▸ **Your assignment**
This task calls for copying every line in the data below that contains the word "lwfrenchoy".

▸ **Source material**
------------------------------

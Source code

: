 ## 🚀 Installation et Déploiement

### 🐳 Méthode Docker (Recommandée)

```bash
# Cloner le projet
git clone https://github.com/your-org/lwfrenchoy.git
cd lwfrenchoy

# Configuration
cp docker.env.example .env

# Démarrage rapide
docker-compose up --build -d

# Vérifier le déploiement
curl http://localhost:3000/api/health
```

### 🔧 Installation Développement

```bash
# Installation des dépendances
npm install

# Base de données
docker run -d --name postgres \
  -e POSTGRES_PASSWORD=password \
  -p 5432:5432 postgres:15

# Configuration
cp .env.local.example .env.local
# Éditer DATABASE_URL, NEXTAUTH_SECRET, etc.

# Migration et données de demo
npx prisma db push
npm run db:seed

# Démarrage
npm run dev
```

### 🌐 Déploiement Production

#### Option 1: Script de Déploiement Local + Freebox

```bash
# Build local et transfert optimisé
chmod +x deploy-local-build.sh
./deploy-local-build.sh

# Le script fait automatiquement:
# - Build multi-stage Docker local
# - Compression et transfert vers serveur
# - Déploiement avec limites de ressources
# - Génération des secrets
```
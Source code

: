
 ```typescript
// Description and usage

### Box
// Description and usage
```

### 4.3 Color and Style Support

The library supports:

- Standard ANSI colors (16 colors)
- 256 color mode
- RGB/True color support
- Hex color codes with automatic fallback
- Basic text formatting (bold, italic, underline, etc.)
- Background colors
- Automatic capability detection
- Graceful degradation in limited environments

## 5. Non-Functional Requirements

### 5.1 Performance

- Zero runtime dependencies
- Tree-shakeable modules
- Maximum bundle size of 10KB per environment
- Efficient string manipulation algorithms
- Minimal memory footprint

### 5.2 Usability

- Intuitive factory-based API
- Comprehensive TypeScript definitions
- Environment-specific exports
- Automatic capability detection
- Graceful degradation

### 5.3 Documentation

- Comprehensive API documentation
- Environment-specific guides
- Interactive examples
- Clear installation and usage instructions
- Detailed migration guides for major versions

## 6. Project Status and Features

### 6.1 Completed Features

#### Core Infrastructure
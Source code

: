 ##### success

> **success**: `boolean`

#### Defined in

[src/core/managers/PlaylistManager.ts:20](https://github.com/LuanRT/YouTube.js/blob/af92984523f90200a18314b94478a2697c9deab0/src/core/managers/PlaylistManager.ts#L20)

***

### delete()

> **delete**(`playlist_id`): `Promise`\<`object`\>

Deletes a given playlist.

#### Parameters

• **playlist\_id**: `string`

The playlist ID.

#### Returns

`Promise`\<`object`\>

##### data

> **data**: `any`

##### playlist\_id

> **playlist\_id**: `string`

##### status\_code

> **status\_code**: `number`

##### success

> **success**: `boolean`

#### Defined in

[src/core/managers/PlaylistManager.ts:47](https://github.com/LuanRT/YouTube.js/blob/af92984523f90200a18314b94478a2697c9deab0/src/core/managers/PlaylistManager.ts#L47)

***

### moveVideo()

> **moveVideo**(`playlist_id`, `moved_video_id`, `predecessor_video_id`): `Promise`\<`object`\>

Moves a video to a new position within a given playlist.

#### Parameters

------------------------------

▸ **Solution**
git clone https://github.com/your-org/lwfrenchoy.git
cd lwfrenchoy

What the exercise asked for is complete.